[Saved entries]
+++

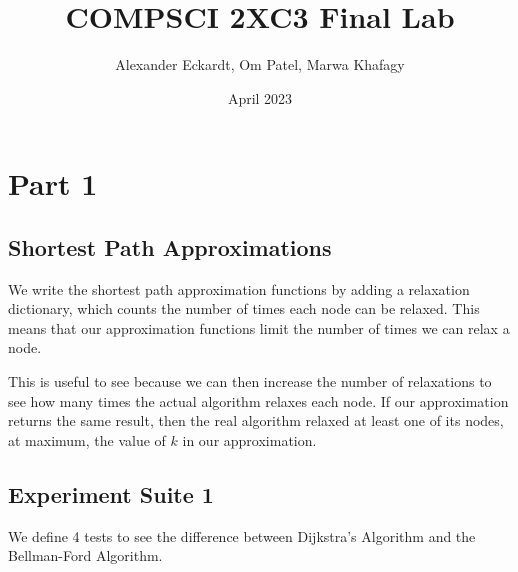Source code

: \documentclass{article}
\title{COMPSCI 2XC3 Final Lab}
\author{Alexander Eckardt, Om Patel, Marwa Khafagy}
\date{April 2023}
\begin{document}
\maketitle
\newpage

\tableofcontents
\newpage

\listoffigures
\newpage


\section{Part 1}


\subsection{Shortest Path Approximations}

We write the shortest path approximation functions by adding a relaxation dictionary, which counts the number of times each node can be relaxed. This means that our approximation functions limit the number of times we can relax a node.

This is useful to see because we can then increase the number of relaxations to see how many times the actual algorithm relaxes each node. If our approximation returns the same result, then the real algorithm relaxed at least one of its nodes, at maximum, the value of $k$ in our approximation.


\subsection{Experiment Suite 1}

We define 4 tests to see the difference between Dijkstra's Algorithm and the Bellman-Ford Algorithm.
\end{document}
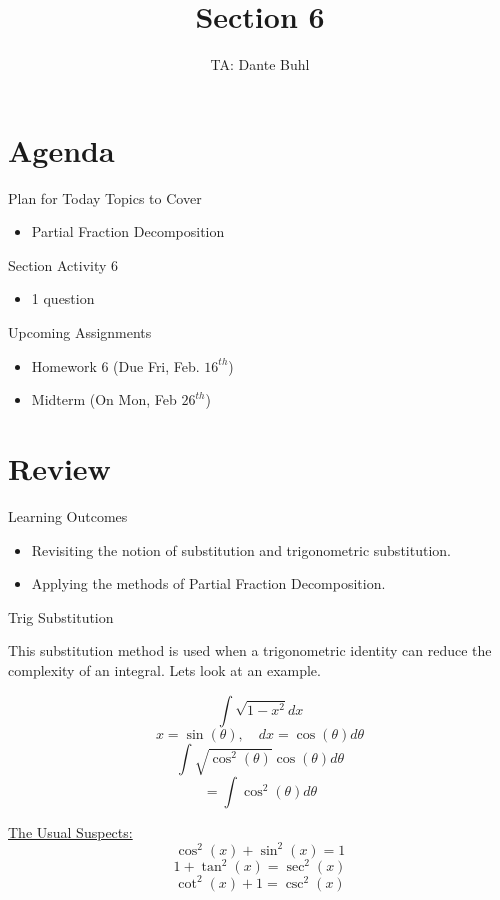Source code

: \documentclass{beamer}
\title{Section 6}
\author{TA: Dante Buhl}
\institute{UCSC Math-19B}
\begin{document}
\newcommand{\bmp}[1]{\begin{minipage}{#1\textwidth}}
\newcommand{\emp}{\end{minipage}}


\frame{\titlepage}

\section{Agenda}
\begin{frame}{Plan for Today}
    Topics to Cover
    \begin{itemize}
        \item Partial Fraction Decomposition
    \end{itemize}
    Section Activity 6
    \begin{itemize}
        \item 1 question
    \end{itemize}
    Upcoming Assignments
    \begin{itemize}
        \item Homework 6 (Due Fri, Feb. $16^{th}$)
        \item Midterm (On Mon, Feb $26^{th}$)
    \end{itemize}
\end{frame}


\section{Review}
\begin{frame}{Learning Outcomes}
    \begin{itemize}
        \item Revisiting the notion of substitution and trigonometric substitution.
        \item Applying the methods of Partial Fraction Decomposition.
    \end{itemize}
\end{frame}

\begin{frame}{Trig Substitution}

This substitution method is used when a trigonometric identity can reduce the complexity of an integral. Lets look at an example. 
\bmp{.45}
\[
    \int \sqrt{1 - x^2}dx 
\]
\footnotesize
\[
    x = \sin(\theta), \quad dx = \cos(\theta)d\theta
\]
\normalsize
\[
    \int \sqrt{\cos^2(\theta)}\cos(\theta)d\theta
\]
\[
    = \int \cos^2(\theta)d\theta
\]
\emp
\bmp{.45}
\centering 
\underline{The Usual Suspects:}
\[
    \cos^2(x) + \sin^2(x) = 1
\]
\[
    1 + \tan^2(x) = \sec^2(x)   
\]
\[
    \cot^2(x) + 1 = \csc^2(x)
\]

\emp
\end{frame}
\end{document}
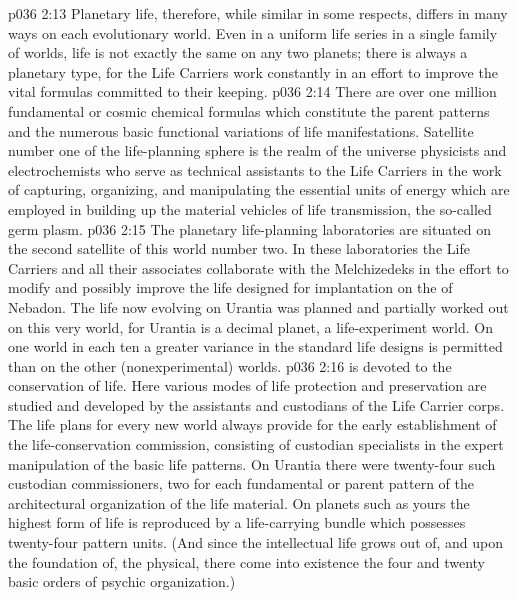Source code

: \vs p036 2:13 Planetary life, therefore, while similar in some respects, differs in many ways on each evolutionary world. Even in a uniform life series in a single family of worlds, life is not exactly the same on any two planets; there is always a planetary type, for the Life Carriers work constantly in an effort to improve the vital formulas committed to their keeping.
\vs p036 2:14 There are over one million fundamental or cosmic chemical formulas which constitute the parent patterns and the numerous basic functional variations of life manifestations. Satellite number one of the life\hyp{}planning sphere is the realm of the universe physicists and electrochemists who serve as technical assistants to the Life Carriers in the work of capturing, organizing, and manipulating the essential units of energy which are employed in building up the material vehicles of life transmission, the so\hyp{}called germ plasm.
\vs p036 2:15 The planetary life\hyp{}planning laboratories are situated on the second satellite of this world number two. In these laboratories the Life Carriers and all their associates collaborate with the Melchizedeks in the effort to modify and possibly improve the life designed for implantation on the  of Nebadon. The life now evolving on Urantia was planned and partially worked out on this very world, for Urantia is a decimal planet, a life\hyp{}experiment world. On one world in each ten a greater variance in the standard life designs is permitted than on the other (nonexperimental) worlds.
\pc \vs p036 2:16  is devoted to the conservation of life. Here various modes of life protection and preservation are studied and developed by the assistants and custodians of the Life Carrier corps. The life plans for every new world always provide for the early establishment of the life\hyp{}conservation commission, consisting of custodian specialists in the expert manipulation of the basic life patterns. On Urantia there were twenty\hyp{}four such custodian commissioners, two for each fundamental or parent pattern of the architectural organization of the life material. On planets such as yours the highest form of life is reproduced by a life\hyp{}carrying bundle which possesses twenty\hyp{}four pattern units. (And since the intellectual life grows out of, and upon the foundation of, the physical, there come into existence the four and twenty basic orders of psychic organization.)
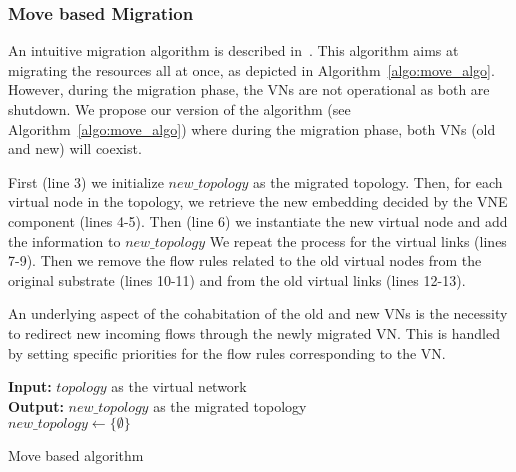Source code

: \subsubsection{Move based Migration}
\label{sec:move-algo}

An intuitive migration algorithm is described in~\cite{Lime-Ghorbani2014}. 
This algorithm aims at migrating the resources all at once, as depicted in Algorithm~\ref{algo:move_algo}.
However, during the migration phase, the VNs are not operational as both are shutdown.
We propose our version of the algorithm (see Algorithm~\ref{algo:move_algo}) where during the migration phase, both VNs (old and new) will coexist.

First (line 3) we initialize $new\_topology$ as the migrated topology. Then, for each virtual node in the topology, we retrieve the new embedding decided by the VNE component (lines 4-5).
Then (line 6) we instantiate the new virtual node and add the information to $new\_topology$
We repeat the process for the virtual links (lines 7-9).
Then we remove the flow rules related to the old virtual nodes from the original substrate (lines 10-11) and from the old virtual links (lines 12-13).

An underlying aspect of the cohabitation of the old and new VNs is the necessity to redirect new incoming flows through the newly migrated VN.
This is handled by setting specific priorities for the flow rules corresponding to the VN.


\begin{algorithm}[ht]
\textbf{Input: }$topology$ as the virtual network\\
\textbf{Output: } $new\_topology$ as the migrated topology\\
$new\_topology \gets \{\emptyset\}$\\
\caption{Move based algorithm}
\label{algo:move_algo}
\end{algorithm}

+++

--- YOUR OBJECTIVE ---
All that is needed is the data above, repeated exactly, without the pictures.

--- ANSWER SECTION ---
Source code

: \documentclass{article}
\title{COMPSCI 2XC3 Final Lab}
\author{Alexander Eckardt, Om Patel, Marwa Khafagy}
\date{April 2023}
\begin{document}
\maketitle
\newpage

\tableofcontents
\newpage

\listoffigures
\newpage


\section{Part 1}


\subsection{Shortest Path Approximations}

We write the shortest path approximation functions by adding a relaxation dictionary, which counts the number of times each node can be relaxed. This means that our approximation functions limit the number of times we can relax a node.

This is useful to see because we can then increase the number of relaxations to see how many times the actual algorithm relaxes each node. If our approximation returns the same result, then the real algorithm relaxed at least one of its nodes, at maximum, the value of $k$ in our approximation.


\subsection{Experiment Suite 1}

We define 4 tests to see the difference between Dijkstra's Algorithm and the Bellman-Ford Algorithm.
\end{document}
Source code

: \documentclass{beamer}
\title{Section 6}
\author{TA: Dante Buhl}
\institute{UCSC Math-19B}
\begin{document}
\newcommand{\bmp}[1]{\begin{minipage}{#1\textwidth}}
\newcommand{\emp}{\end{minipage}}


\frame{\titlepage}

\section{Agenda}
\begin{frame}{Plan for Today}
    Topics to Cover
    \begin{itemize}
        \item Partial Fraction Decomposition
    \end{itemize}
    Section Activity 6
    \begin{itemize}
        \item 1 question
    \end{itemize}
    Upcoming Assignments
    \begin{itemize}
        \item Homework 6 (Due Fri, Feb. $16^{th}$)
        \item Midterm (On Mon, Feb $26^{th}$)
    \end{itemize}
\end{frame}


\section{Review}
\begin{frame}{Learning Outcomes}
    \begin{itemize}
        \item Revisiting the notion of substitution and trigonometric substitution.
        \item Applying the methods of Partial Fraction Decomposition.
    \end{itemize}
\end{frame}

\begin{frame}{Trig Substitution}

This substitution method is used when a trigonometric identity can reduce the complexity of an integral. Lets look at an example. 
\bmp{.45}
\[
    \int \sqrt{1 - x^2}dx 
\]
\footnotesize
\[
    x = \sin(\theta), \quad dx = \cos(\theta)d\theta
\]
\normalsize
\[
    \int \sqrt{\cos^2(\theta)}\cos(\theta)d\theta
\]
\[
    = \int \cos^2(\theta)d\theta
\]
\emp
\bmp{.45}
\centering 
\underline{The Usual Suspects:}
\[
    \cos^2(x) + \sin^2(x) = 1
\]
\[
    1 + \tan^2(x) = \sec^2(x)   
\]
\[
    \cot^2(x) + 1 = \csc^2(x)
\]

\emp
\end{frame}
\end{document}
Source code

: \vs p036 2:13 Planetary life, therefore, while similar in some respects, differs in many ways on each evolutionary world. Even in a uniform life series in a single family of worlds, life is not exactly the same on any two planets; there is always a planetary type, for the Life Carriers work constantly in an effort to improve the vital formulas committed to their keeping.
\vs p036 2:14 There are over one million fundamental or cosmic chemical formulas which constitute the parent patterns and the numerous basic functional variations of life manifestations. Satellite number one of the life\hyp{}planning sphere is the realm of the universe physicists and electrochemists who serve as technical assistants to the Life Carriers in the work of capturing, organizing, and manipulating the essential units of energy which are employed in building up the material vehicles of life transmission, the so\hyp{}called germ plasm.
\vs p036 2:15 The planetary life\hyp{}planning laboratories are situated on the second satellite of this world number two. In these laboratories the Life Carriers and all their associates collaborate with the Melchizedeks in the effort to modify and possibly improve the life designed for implantation on the  of Nebadon. The life now evolving on Urantia was planned and partially worked out on this very world, for Urantia is a decimal planet, a life\hyp{}experiment world. On one world in each ten a greater variance in the standard life designs is permitted than on the other (nonexperimental) worlds.
\pc \vs p036 2:16  is devoted to the conservation of life. Here various modes of life protection and preservation are studied and developed by the assistants and custodians of the Life Carrier corps. The life plans for every new world always provide for the early establishment of the life\hyp{}conservation commission, consisting of custodian specialists in the expert manipulation of the basic life patterns. On Urantia there were twenty\hyp{}four such custodian commissioners, two for each fundamental or parent pattern of the architectural organization of the life material. On planets such as yours the highest form of life is reproduced by a life\hyp{}carrying bundle which possesses twenty\hyp{}four pattern units. (And since the intellectual life grows out of, and upon the foundation of, the physical, there come into existence the four and twenty basic orders of psychic organization.)
Source code

: \subsubsection{Move based Migration}
\label{sec:move-algo}

An intuitive migration algorithm is described in~\cite{Lime-Ghorbani2014}. 
This algorithm aims at migrating the resources all at once, as depicted in Algorithm~\ref{algo:move_algo}.
However, during the migration phase, the VNs are not operational as both are shutdown.
We propose our version of the algorithm (see Algorithm~\ref{algo:move_algo}) where during the migration phase, both VNs (old and new) will coexist.

First (line 3) we initialize $new\_topology$ as the migrated topology. Then, for each virtual node in the topology, we retrieve the new embedding decided by the VNE component (lines 4-5).
Then (line 6) we instantiate the new virtual node and add the information to $new\_topology$
We repeat the process for the virtual links (lines 7-9).
Then we remove the flow rules related to the old virtual nodes from the original substrate (lines 10-11) and from the old virtual links (lines 12-13).

An underlying aspect of the cohabitation of the old and new VNs is the necessity to redirect new incoming flows through the newly migrated VN.
This is handled by setting specific priorities for the flow rules corresponding to the VN.


\begin{algorithm}[ht]
\textbf{Input: }$topology$ as the virtual network\\
\textbf{Output: } $new\_topology$ as the migrated topology\\
$new\_topology \gets \{\emptyset\}$\\
\caption{Move based algorithm}
\label{algo:move_algo}
\end{algorithm}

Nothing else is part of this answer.